Q: [ethanz] You’re conflating openness and judging inputs and outputs. Evaluating schools by outcomes is one thing, but that’s different from openness.
A: Openness has to do with the access to the information.
Q: US News and World Report makes a closed evaluation based on open info. When you go more open, you can get unintended consequences. E.g., no one has done an open search engine, because it’s too game-able. What are the unintended consequences of opening up campus events, for example? E.g., Facebook opening up more and more private data. I was hoping you’d tell us more about where openness is inappropriate.
A: Yes. I’ve been talking about openness because that’s where it’s going.
Q: I agree with your framing of first and follow on innovators and with your general direction. But, the limits are important.
Q: As a historian, your directional arrow seems too one-dimensional. Historically, open and closed have worked hand in glove. E.g., the patent system closes paths but forces innovators to reveal what they have. E.g., the closedness of some medical processes.
A: Changing the default for university events would only be for events that were public anyway. And if I sound like I’m giving a litany of open

Q: [me] Is data more open if it’s been cleaned up and put into standardized formats. It’s more reusable, but it may also mean decisions have been made about it that anticipate some uses and not others?
A: It’s situational. In the long run it’s probably likely that all the slicing and dicing would evolve to a smaller way of using this info, because people would be able to build on that info — that’s just a guess. But, when people are unlikely to agree, getting it out quickly would be more usefl. Standardization has some benefits, but if it’s rigid it’s probably wrong.

Elliot concludes about talking about new means of certification. We’re going to find new ways of certifying people in a global environment. There aren’t educational institutions everywhere, and we have a new generation of self-directed learners. That will allow many more people to be certified.

Q: [wendy] What’s the most effective lever for openness?
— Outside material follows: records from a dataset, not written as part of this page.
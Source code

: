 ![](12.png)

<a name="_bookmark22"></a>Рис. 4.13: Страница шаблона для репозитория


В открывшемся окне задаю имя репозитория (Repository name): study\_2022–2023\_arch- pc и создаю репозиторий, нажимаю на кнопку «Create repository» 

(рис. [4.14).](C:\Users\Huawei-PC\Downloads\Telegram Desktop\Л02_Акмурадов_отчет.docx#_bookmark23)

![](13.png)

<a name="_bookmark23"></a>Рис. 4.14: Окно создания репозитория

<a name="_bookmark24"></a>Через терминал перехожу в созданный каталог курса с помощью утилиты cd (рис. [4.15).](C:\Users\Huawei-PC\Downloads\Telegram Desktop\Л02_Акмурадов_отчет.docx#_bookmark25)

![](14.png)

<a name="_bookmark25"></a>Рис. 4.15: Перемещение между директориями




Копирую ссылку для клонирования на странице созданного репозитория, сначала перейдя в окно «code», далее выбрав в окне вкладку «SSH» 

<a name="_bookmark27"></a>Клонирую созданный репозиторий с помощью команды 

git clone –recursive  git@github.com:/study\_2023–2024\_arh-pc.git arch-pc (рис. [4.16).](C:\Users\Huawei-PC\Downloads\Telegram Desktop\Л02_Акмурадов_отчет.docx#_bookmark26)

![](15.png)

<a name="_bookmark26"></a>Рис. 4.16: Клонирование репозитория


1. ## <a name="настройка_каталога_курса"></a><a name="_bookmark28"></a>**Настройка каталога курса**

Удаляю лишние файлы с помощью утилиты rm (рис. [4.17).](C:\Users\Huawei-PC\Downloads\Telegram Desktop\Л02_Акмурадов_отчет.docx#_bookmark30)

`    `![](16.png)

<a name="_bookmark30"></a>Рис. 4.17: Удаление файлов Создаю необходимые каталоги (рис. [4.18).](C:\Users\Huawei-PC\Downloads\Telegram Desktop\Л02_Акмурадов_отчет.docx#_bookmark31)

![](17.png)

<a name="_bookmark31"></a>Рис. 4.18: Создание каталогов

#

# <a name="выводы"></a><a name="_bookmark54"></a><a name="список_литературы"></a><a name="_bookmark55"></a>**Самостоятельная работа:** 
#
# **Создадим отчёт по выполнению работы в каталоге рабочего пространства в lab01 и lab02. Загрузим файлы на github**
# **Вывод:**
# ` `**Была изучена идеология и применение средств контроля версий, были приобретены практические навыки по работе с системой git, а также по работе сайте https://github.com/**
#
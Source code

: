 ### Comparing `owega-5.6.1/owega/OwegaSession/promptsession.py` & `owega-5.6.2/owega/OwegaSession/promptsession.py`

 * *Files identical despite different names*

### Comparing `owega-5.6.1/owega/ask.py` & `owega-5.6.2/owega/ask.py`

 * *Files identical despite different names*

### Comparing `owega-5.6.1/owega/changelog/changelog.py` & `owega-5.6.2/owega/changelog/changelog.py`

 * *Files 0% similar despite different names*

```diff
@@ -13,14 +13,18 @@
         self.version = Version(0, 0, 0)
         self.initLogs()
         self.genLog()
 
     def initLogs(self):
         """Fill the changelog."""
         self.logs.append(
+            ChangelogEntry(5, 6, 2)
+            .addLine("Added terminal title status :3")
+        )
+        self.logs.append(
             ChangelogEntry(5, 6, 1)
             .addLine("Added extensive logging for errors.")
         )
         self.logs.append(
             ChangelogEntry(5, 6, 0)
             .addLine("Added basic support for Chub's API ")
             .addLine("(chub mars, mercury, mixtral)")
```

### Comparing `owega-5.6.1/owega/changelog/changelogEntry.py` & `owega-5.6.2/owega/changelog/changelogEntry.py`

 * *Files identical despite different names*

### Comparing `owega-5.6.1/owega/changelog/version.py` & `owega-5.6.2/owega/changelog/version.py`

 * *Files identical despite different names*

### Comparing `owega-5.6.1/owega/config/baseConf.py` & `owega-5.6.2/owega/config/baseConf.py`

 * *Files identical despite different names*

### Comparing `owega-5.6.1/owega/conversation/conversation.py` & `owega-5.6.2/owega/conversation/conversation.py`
Is it giving credit for being open?
A: We need to recognize that the closed path is not the only way to build value.

Q: Transparency, openness, and open source are each different.
A: OS is a way of building code. Transparency lets us see, but not by itself affect…
Q: At the level of international relations, we can maybe get transparency, but openness will only come from individual administrations…
A: Transparency would let us see what’s happening. But I want us to be able to act on the info we see.